Linc went back to the obvious. “Then you knew I wasn’t engaged when you asked me.”
“I hadn’t heard about a fiancée, but I wasn’t asking about one either. I don’t give a damn whether you’re married or not. That’s Crawford’s question. I just asked you about it because it makes him happy.”
“You must have really enjoyed the weekend we spent here.” Linc tried to remember how Booker had reacted.
“Almost as much as I enjoyed hearing what your book was about. Nineteenth-century birth control as subversive feminism. Crawford’s going to have a coronary when he finds out.” Booker laughed. “I’m going to enjoy that.”
Linc thought about getting annoyed and decided it wasn’t worth it. “Not if I’m not here to write it.”
Booker waved that off. “You’ll be here. You signed a contract. And Crawford will forgive all when you get what’s-her-name, Daisy, back here.”
Nobody was listening to him. “What’s-her-name isn’t coming back here.”
“You won’t make full professor without her.” Booker leaned back in his chair. “Crawford likes faculty wives. Especially attractive faculty wives. And he has grave suspicions about single men in their thirties.”
Linc rolled his eyes.
“I know,” Booker said.

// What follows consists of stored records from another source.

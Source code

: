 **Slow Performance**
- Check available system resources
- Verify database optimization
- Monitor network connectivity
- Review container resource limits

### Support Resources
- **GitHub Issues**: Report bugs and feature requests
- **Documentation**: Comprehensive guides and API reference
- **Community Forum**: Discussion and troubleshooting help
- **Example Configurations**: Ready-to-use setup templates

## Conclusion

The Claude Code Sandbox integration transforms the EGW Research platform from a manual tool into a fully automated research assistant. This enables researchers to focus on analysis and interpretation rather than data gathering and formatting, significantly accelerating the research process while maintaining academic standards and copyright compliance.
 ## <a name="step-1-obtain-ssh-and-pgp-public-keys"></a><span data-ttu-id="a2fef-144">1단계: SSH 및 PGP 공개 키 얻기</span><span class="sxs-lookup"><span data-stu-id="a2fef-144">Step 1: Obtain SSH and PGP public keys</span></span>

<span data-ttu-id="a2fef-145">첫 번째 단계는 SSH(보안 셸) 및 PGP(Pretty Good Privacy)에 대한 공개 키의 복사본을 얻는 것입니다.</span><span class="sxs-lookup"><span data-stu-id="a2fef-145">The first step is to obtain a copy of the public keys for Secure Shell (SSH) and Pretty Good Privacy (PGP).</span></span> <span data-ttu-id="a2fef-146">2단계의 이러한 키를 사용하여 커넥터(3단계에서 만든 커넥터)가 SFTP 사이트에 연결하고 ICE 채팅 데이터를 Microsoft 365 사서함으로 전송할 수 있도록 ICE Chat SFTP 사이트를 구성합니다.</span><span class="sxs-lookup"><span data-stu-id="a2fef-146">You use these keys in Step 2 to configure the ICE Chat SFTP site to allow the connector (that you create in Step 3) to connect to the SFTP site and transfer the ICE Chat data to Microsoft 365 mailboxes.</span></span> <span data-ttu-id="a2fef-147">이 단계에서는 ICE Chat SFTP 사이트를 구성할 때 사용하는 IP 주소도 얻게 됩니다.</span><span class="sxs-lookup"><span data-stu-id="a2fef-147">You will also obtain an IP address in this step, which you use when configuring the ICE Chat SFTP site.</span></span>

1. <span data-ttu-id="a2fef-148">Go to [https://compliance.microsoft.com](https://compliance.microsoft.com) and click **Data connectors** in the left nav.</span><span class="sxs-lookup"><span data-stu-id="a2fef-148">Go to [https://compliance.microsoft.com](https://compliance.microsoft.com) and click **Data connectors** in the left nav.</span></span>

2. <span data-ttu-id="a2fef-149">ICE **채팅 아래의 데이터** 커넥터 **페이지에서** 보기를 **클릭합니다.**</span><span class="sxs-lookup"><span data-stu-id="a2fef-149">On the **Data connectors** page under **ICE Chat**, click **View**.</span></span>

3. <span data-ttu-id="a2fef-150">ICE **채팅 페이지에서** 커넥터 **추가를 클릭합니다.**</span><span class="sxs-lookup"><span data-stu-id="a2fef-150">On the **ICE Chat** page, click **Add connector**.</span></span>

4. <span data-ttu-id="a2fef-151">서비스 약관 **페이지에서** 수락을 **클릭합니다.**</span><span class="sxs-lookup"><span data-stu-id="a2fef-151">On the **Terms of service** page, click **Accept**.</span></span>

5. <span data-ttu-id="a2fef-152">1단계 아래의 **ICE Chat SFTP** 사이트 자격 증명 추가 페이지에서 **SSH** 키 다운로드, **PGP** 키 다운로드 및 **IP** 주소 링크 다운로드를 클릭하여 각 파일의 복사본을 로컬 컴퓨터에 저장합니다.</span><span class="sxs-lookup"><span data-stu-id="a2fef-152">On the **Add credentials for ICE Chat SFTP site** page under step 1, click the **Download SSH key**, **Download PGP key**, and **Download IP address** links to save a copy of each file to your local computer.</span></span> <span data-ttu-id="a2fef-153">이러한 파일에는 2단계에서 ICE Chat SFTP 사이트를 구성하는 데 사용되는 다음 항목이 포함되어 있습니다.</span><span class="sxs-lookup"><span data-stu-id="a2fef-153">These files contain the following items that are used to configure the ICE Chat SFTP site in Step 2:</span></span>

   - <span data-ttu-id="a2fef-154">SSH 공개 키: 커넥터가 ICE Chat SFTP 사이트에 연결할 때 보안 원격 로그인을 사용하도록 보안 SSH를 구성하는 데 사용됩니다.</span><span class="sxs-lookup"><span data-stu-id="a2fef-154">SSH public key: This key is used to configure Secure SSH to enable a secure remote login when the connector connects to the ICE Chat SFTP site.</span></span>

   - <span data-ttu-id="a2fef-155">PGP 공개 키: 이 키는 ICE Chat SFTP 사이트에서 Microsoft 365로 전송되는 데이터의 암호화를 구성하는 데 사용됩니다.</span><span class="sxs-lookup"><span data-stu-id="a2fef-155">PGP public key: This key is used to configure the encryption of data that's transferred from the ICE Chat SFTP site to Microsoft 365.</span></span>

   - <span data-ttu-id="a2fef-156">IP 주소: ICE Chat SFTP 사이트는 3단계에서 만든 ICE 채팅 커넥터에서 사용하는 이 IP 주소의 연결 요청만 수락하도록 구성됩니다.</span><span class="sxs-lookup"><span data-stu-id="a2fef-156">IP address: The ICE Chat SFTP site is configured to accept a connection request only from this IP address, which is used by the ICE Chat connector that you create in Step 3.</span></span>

He stretched out his hand and snagged the bottle again. “I told you, he’s a fool. But he’s a powerful fool. Get her back.”
Suppose she did come back … Linc sipped his Scotch and let himself openly consider the idea for the first time, hating how much he liked it. There were many good reasons why the whole thing was a bad idea, reasons that mainly featured Daisy’s mouth and Daisy’s body, but the truth was, he missed her. He wanted to show her Prescott and the house and watch her face and see her smile and—
Booker picked up the phone. “I’ll call you a cab.”
Daisy carefully painted in the tiny pink dress that made Rosa Parks stand out like a beacon on the crowded bus. She moved the brush back to the china plate she was using as a palette and picked up a deeper rose to paint in the pleats in Rosa’s skirt, and then she stopped and sighed. Liz twitched an ear at her sigh, and Annie jerked her head around, but nothing else changed. Daisy stared at the painting, one she really believed in, one she really wanted to do, one she really didn’t want to do. Part of her genius was her attention to detail, but it was the part of her genius that was starting to make her nuts. She suddenly wanted to paint Rosa large, in big, juicy slashes of paint, but that would have been ridiculous. She couldn’t tell detailed stories in big, juicy slashes, and stories were her life. Except she didn’t like her life anymore. I need a change, she cried silently, but it was the same old cry and there was no change coming, so she took a deep breath and painted the first pleat.
Then she heard the outer door slam shut, and seconds later somebody pounded on her door.
Liz and Annie both looked at her. “Maybe this is it,” she said to them. “Maybe we’re getting a new life.” She put down her brush and went to answer the knock.
He was thinner than she remembered, but he had the same handsome face, the same tapering hips, the same stereo he’d stolen from her months before. “I don’t believe this,” she said, and slumped against the doorframe. “Derek, what are you doing here?”
“Hello, baby.” Derek beamed at her and held up the stereo with the two small speakers stacked on top. “I brought you this.”